Legion::Logger::error and fatal function calls don't stop the execution of a task. In addition, the legate executable returns normally even if an error happens inside a task.

Also, is there any guidance on error handling inside tasks? For instance, what's the best way to indicate a task is not running correctly? Or is there a way to emit an error message explaining misuse by the caller?

This appears to have been a conscious decision by @lightsighter and @streichler, so I'll let them comment.

I am not seeing this behavior; whether I insert a crash through an assertion or an uncaught exception, the exit code of the process is always 1:

Most user-caused (and thus recoverable) error conditions should get detected and reported before worker tasks gets launched. We typically use standard python exceptions to report such errors (ValueError, TypeError, ...), which the user code could ostensibly catch and recover from. The Legate library writer is responsible for checking and sanitizing inputs as much as possible, before they make it to the task body.

Sometimes a problematic input is only detected as part of running the computation (e.g. during a linear solve it is discovered that the matrix is singular). In that case the task should throw a special legate::TaskException, which will get caught and translated to a corresponding exception on the calling side, that the user could presumably catch and recover from. However there are a lot of caveats with this system, so it's preferable to catch user errors before the launch if possible.
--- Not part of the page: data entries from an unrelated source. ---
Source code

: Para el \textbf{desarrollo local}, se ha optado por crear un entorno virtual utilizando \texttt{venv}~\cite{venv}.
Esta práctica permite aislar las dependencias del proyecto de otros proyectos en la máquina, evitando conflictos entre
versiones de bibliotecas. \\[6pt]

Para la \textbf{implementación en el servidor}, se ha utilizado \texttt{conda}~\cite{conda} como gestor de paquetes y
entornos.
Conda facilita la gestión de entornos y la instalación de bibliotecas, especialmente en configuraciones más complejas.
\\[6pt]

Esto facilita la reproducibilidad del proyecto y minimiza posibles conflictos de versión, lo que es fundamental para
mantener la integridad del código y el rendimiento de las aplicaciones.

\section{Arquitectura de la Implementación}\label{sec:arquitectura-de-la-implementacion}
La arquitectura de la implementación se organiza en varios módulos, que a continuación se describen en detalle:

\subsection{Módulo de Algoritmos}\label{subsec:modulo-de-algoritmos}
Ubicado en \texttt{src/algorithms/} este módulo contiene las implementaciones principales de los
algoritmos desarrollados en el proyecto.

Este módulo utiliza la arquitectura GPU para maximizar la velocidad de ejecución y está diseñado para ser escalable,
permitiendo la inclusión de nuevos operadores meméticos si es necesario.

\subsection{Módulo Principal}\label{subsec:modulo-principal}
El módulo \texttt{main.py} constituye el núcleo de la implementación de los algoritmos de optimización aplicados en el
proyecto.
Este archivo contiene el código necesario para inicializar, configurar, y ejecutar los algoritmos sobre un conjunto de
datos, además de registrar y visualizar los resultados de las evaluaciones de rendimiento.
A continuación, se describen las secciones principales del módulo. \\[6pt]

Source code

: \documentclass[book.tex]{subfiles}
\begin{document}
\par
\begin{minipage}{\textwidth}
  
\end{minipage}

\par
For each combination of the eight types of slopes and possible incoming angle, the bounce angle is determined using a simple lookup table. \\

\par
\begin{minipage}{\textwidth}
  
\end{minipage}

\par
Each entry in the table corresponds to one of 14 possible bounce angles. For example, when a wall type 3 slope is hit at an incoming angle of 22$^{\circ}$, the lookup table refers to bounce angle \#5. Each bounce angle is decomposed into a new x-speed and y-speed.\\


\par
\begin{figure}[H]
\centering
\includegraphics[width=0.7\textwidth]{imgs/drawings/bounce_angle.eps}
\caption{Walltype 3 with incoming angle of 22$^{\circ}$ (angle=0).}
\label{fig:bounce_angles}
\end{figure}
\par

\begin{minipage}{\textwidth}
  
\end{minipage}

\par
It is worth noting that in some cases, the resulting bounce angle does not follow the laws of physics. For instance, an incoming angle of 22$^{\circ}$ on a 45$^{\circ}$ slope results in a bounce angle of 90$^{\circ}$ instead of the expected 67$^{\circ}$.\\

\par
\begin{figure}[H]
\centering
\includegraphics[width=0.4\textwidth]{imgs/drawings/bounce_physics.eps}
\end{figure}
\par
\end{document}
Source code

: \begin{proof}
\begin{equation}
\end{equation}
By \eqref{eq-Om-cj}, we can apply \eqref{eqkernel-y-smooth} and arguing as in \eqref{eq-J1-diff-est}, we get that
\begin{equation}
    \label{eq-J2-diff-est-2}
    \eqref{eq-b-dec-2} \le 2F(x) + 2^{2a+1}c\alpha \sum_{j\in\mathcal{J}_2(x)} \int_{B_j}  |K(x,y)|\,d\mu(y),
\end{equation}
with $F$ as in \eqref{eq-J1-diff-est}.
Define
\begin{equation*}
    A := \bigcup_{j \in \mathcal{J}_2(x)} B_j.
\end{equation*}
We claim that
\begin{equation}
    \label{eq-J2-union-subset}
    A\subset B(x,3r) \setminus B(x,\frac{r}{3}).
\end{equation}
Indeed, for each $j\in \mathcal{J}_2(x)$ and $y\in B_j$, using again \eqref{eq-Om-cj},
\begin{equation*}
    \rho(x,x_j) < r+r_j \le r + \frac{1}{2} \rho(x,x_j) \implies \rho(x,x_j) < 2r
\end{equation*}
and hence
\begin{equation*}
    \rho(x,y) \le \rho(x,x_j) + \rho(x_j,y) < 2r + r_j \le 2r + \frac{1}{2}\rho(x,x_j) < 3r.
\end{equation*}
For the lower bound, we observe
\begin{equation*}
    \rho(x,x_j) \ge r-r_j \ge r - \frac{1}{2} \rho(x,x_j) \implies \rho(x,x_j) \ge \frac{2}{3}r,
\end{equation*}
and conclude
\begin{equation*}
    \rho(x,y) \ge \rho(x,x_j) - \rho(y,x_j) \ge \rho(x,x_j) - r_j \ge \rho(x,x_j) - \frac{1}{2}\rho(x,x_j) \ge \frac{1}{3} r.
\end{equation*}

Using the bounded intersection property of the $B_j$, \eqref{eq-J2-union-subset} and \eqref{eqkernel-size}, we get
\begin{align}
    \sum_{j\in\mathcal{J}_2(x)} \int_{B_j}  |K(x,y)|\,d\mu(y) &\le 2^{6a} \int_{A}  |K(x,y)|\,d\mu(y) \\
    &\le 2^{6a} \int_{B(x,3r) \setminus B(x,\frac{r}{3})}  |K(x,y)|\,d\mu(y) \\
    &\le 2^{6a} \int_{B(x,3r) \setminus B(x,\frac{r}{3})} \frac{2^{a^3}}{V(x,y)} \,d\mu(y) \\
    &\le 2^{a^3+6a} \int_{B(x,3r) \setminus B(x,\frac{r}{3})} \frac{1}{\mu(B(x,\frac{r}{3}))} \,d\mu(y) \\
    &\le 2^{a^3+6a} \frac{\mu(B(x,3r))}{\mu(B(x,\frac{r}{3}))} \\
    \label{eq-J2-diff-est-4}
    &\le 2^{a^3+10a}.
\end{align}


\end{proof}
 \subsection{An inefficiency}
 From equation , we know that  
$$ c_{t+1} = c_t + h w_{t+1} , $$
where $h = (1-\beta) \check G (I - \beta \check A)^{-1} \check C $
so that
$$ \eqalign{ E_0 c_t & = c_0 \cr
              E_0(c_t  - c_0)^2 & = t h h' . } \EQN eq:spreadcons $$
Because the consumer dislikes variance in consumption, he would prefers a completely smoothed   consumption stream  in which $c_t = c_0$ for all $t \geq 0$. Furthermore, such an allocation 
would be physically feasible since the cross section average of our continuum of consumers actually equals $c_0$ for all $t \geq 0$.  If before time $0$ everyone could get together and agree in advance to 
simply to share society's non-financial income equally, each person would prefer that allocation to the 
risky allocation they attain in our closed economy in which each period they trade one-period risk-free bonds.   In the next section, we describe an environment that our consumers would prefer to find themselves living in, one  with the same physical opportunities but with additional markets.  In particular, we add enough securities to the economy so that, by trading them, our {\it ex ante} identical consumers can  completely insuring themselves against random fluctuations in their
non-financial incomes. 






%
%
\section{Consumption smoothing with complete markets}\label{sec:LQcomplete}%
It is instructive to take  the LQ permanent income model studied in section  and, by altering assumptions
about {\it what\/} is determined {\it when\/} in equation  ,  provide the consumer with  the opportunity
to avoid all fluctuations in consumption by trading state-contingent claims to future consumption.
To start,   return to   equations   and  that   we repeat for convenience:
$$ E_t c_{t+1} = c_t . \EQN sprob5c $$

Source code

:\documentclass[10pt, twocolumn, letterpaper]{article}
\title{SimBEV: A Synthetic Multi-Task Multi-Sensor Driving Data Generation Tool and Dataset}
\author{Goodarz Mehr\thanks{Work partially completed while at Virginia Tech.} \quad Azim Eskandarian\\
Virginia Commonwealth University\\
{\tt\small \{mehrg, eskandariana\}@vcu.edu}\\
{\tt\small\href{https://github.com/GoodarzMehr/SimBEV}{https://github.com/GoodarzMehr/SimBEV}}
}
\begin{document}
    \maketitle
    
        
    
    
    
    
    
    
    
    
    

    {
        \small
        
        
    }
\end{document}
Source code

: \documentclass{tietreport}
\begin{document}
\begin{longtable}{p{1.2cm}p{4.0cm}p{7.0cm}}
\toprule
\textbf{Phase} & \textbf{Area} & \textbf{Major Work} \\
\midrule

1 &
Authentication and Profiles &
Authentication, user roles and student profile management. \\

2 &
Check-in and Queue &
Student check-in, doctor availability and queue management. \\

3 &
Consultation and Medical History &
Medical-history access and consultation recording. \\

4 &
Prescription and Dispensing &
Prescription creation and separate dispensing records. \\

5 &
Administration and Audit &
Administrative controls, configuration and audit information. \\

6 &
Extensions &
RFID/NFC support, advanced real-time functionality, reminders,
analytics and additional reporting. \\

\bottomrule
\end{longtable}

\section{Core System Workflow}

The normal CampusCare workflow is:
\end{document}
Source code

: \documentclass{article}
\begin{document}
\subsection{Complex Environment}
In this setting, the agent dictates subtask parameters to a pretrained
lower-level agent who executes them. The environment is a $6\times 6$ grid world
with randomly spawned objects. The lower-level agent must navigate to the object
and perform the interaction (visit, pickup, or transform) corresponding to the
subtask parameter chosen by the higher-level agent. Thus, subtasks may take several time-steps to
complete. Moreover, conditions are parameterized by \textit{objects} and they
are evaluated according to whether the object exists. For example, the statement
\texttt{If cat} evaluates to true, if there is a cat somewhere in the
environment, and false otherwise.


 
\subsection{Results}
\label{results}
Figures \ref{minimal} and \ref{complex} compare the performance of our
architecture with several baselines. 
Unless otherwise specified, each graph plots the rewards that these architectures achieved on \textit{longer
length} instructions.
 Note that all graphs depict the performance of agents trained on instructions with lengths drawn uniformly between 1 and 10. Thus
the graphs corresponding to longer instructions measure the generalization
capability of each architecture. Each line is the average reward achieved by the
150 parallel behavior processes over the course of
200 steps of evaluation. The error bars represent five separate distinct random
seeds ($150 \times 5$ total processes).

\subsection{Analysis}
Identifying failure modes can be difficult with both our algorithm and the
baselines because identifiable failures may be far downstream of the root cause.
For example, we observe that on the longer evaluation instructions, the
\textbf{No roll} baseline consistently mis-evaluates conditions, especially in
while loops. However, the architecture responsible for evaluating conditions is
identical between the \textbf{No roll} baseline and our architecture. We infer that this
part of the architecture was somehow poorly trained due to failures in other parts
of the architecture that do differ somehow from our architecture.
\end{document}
Any remaining errors are internal errors, that the user cannot do anything about, and should just terminate the execution. You can either report an error on the appropriate logger then call the LEGATE_ABORT macro, or throw any exception besides legate::TaskException. I believe we are slowly transitioning to the latter.

Note that this is just my interpretation of our current practices, since this is not officially documented anywhere (and that's something we should fix). Inviting @magnatelee and @jjwilke to comment further.

That's correct. Logging infrastructure should not dictate how error handling is performed. The Realm logging infrastructure will report things at different levels including the error level, but it will not automatically error out your application. Error handling is the responsibility of the client. Legion too doesn't specify how you should have an error happening inside your tasks for the same reason: we don't want to force you into handling errors a particular way.

Actually, Realm has a change in the works that will result in fatal messages terminating the application:

The application has the ability to register a callback that Realm will call before terminating the application
(e.g. to save user data), but there's no way to "soldier on" from there.

The fatal message level though is different than the error message level right?

Correct. Realm uses error when it's going to continue operation, but is pretty certain that the application
is not going to produce the intended result.

Ah, I meant an error message is emitted through the logger.

In that case the task should throw a special legate::TaskException

Thank you for sharing.

Thank you all for the informative replies! I will close this issue now that it's clear.